Wenig schmeichelnde Worte auch von Kipping: "Dass Scholz vorne steht, liegt weniger an seiner Brillanz als an den Fehlern, die die anderen Kandidaten gemacht haben." Lanz wunderte sich. Warum sie dann mit der SPD koalieren wolle? "Wir sind bereit, alles zu tun, um mit Olaf Scholz eine Koalition zu machen", stellte die Politikerin klar. Alles? "Wir als Linke sagen Nein zu Kriegseinsätzen der Nato", so Kipping erwartbar. Und verwies darauf, dass man ohnehin so viel zu tun hätte mit den Kosten der Coronakrise, dass man ein paar Jahre ein Moratorium machen müsse und keine Gelder in Rüstungspolitik investieren könne. Ohnehin: "Es braucht eine Neuorientierung in der Außenpolitik." Stegner stimmte eingeschränkt zu. Man dürfe keine Gelder in eine militärische Aufrüstung stecken: Und: "Natürlich muss es eine Natoreform geben, und natürlich muss man mit den Russen als Nachbarn in Frieden leben." Weimer kommentierte diese Annäherung mit: "Ich sehe da begehbare Brücken."

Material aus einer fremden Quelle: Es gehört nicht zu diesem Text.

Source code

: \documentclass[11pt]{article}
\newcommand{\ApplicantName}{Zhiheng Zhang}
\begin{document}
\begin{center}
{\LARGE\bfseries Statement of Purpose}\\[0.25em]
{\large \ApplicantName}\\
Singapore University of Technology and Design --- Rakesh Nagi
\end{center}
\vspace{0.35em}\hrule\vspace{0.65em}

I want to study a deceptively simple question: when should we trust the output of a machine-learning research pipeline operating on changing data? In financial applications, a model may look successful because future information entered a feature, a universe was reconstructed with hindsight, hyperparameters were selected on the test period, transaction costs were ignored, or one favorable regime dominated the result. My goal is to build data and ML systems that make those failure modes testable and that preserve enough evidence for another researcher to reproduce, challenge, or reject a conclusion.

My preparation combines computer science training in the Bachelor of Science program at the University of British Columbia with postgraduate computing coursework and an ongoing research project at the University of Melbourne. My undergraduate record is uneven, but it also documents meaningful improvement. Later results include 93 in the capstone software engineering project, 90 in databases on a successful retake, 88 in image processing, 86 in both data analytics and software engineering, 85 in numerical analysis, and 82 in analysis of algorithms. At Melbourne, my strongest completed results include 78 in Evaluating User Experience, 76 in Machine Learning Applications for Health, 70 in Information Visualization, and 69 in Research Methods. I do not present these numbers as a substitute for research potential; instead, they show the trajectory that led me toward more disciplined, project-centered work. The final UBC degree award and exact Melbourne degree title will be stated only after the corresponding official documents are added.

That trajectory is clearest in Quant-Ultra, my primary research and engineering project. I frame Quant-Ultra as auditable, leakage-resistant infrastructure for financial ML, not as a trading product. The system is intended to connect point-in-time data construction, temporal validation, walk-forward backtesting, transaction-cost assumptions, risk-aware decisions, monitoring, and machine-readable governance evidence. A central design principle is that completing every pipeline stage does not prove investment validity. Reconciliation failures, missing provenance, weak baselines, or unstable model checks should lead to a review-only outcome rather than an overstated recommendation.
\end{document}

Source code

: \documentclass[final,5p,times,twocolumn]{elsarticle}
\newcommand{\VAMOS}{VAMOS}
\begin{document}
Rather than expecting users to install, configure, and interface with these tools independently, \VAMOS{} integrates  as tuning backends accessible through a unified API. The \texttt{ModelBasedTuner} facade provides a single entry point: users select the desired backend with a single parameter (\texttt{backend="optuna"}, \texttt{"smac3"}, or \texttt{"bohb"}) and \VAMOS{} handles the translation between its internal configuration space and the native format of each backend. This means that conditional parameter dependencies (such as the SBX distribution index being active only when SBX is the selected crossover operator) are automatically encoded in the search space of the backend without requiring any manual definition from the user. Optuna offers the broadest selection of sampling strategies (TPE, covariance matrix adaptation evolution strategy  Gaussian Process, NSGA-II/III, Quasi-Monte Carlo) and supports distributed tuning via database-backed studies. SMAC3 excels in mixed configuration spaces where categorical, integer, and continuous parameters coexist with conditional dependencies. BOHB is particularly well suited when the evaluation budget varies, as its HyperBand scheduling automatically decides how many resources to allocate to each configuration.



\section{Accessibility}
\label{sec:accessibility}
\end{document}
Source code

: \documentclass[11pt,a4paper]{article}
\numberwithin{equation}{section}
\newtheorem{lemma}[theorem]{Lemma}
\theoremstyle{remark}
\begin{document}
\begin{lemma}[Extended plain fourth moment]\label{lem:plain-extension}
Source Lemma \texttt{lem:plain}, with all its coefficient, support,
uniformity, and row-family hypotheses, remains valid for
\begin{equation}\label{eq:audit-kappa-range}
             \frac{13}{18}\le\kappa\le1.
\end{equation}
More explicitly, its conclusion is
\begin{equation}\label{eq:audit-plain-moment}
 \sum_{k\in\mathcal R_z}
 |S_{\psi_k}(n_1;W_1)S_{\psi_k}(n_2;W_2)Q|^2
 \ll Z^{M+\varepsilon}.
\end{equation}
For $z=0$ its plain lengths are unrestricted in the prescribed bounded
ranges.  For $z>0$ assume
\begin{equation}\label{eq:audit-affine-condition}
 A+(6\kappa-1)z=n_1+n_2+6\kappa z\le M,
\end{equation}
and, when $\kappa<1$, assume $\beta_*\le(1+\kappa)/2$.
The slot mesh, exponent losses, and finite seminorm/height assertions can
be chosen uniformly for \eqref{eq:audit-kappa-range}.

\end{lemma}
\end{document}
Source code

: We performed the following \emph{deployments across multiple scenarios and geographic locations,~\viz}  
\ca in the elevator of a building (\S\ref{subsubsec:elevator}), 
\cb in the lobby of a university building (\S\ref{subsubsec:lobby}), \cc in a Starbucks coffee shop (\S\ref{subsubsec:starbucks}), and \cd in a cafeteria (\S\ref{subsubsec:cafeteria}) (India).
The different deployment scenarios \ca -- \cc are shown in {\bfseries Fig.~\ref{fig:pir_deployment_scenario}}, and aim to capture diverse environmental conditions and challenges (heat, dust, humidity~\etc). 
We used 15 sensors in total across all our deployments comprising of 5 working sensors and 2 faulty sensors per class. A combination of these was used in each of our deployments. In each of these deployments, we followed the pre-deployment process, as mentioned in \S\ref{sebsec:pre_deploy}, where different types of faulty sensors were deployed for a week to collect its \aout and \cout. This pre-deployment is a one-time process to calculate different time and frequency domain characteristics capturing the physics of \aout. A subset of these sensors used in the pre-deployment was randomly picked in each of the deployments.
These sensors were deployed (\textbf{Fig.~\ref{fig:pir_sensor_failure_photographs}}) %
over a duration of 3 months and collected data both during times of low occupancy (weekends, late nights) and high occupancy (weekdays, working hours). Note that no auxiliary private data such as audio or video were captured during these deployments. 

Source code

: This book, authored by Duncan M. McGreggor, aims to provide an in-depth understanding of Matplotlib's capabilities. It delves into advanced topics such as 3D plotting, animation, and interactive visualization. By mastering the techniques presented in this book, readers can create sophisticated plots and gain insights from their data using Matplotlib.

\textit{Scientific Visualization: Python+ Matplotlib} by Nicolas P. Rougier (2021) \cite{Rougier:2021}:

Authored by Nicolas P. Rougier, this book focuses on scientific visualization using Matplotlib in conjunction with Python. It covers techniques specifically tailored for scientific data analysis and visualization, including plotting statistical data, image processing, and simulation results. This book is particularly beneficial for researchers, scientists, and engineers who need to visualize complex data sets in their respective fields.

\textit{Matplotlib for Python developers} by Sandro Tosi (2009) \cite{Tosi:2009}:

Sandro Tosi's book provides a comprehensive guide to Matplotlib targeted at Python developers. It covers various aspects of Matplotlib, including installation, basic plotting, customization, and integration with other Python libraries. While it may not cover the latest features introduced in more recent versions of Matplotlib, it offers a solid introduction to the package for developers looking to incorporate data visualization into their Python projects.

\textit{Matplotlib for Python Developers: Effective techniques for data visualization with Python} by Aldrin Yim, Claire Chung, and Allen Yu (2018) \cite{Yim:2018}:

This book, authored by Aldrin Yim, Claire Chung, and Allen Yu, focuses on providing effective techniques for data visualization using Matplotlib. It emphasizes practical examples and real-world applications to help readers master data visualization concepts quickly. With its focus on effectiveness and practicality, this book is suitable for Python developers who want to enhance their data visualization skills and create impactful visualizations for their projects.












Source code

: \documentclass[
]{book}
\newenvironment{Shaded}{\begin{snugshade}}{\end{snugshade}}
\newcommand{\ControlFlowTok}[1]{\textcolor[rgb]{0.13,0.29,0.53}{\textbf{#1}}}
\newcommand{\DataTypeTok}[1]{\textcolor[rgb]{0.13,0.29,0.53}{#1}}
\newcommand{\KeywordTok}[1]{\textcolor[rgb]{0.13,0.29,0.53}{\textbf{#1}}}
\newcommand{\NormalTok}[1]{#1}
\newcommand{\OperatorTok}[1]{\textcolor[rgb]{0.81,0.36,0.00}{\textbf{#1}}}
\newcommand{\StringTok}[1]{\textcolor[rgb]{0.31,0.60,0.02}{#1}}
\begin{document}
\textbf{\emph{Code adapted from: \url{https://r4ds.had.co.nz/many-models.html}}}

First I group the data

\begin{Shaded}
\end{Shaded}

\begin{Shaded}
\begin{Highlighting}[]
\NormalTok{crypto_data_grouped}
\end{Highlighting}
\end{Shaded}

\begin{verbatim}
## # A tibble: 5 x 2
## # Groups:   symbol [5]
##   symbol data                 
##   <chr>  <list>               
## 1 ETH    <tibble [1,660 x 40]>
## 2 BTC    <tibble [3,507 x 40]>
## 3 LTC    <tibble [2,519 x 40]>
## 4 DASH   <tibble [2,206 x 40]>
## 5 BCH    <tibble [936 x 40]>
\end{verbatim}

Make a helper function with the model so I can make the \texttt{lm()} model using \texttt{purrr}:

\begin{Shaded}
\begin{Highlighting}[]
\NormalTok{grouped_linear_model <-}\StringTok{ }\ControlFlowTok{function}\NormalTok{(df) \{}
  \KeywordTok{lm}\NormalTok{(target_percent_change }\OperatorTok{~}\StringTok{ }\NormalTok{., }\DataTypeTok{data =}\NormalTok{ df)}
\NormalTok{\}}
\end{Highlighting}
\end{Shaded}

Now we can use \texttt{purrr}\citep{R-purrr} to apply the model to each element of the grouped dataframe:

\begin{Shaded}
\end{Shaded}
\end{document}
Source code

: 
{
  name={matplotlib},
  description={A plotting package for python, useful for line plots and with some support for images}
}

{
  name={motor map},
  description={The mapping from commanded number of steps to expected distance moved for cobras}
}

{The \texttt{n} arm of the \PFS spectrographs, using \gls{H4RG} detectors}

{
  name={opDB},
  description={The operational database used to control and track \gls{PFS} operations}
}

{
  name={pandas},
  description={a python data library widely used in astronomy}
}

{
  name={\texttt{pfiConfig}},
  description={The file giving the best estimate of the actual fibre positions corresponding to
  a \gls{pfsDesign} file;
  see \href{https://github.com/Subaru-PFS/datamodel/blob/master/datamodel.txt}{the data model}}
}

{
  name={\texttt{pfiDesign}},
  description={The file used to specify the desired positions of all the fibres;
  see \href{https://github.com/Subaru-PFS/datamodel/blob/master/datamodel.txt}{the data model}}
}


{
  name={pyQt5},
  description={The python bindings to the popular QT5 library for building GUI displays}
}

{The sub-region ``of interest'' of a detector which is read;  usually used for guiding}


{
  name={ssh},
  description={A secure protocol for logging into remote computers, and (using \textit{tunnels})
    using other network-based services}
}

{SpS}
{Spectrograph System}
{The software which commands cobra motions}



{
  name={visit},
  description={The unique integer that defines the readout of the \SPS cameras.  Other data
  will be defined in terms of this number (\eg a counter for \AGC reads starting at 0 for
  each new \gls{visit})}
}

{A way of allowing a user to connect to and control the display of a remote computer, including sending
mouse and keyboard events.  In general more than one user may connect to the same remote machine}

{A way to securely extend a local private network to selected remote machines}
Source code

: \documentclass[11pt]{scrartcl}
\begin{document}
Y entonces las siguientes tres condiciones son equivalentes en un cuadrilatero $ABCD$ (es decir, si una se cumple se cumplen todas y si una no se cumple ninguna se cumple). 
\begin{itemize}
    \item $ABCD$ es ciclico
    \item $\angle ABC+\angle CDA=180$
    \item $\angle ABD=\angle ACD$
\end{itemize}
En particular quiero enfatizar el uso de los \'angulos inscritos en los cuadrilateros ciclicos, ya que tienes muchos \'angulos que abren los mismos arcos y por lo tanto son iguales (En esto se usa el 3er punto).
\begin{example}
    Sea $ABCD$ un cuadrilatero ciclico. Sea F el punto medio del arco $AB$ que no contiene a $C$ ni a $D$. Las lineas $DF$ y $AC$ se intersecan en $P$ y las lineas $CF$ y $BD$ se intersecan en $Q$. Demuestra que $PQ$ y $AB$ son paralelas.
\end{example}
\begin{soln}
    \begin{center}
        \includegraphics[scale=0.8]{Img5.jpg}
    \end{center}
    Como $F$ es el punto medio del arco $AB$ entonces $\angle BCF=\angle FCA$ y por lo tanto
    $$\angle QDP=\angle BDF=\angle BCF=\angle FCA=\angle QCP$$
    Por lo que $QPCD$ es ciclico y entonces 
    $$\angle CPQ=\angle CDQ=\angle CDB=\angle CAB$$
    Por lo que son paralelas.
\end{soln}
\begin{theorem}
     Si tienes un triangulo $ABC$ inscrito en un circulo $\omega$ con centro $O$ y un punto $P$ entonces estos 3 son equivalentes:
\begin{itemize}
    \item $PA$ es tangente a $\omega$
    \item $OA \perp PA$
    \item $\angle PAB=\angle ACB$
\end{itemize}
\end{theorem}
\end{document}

Die aber brachen später wieder ein, als die Sprache auf das Thema Enteignung kam. Beispiel Berlin. Dort stimmen die Bürgerinnen und Bürger am 26. September über eine mögliche Enteignung privater Wohnungsunternehmer ab. Kipping bekräftigte, man wolle die "Deutsche Wohnen" enteignen. Das sei eine "Notwehr" in Zeiten der grassierenden Wohnungskrise. Stegner war in seiner Ablehnung klar: "Es geht doch nicht mit Rot-Rot-Grün." Dass man überhaupt mit diesem Gedanken spiele, versteht Weimer immer noch nicht. Er fragte mehrmals nach, ob es der SPD denn nicht "im Herzen schwerfalle", die zur Linkspartei umbenannte SED überhaupt als Koalitionspartner in Betracht zu ziehen: "Die Partei der Mauerbauer, die Partei, die Menschen von hinten erschossen und gefoltert hat." An der Linken klebe Blut. Zudem: Hermann Klenner, Mitglied des Linken-Ältestenrats ist ein Ex-NSDAP-Parteigenosse.

Weimer: Wo bleibt die moralische Integrität der SPD?

Wo bleibe die moralische Integrität der SPD? Stegner verwehrte sich entscheiden dagegen, dass seine Partei moralisch anzweifelbar sei: "Wir waren in der DDR verboten." Als älteste demokratische Partei Deutschlands habe man sich bereits, und das als einzige, gegen die Nazis gewehrt. Bis heute gehe die Gefahr von Rechts aus in Deutschland: "Die Einzigen, mit denen man nicht reden darf, ist die AfD, das sind Demokratiefeinde." Auch bei Hans-Georg Maaßen sieht Stegner rot: "Der ist rechtsradikal." Lanz stellte sich deutlich dagegen. Er sei nun wahrlich nicht im Fankreis von Maaßen. Aber das gehe ihm zu weit: "Nein, nein." Es ging hin und her. Und her und hin. Stegner blieb dabei.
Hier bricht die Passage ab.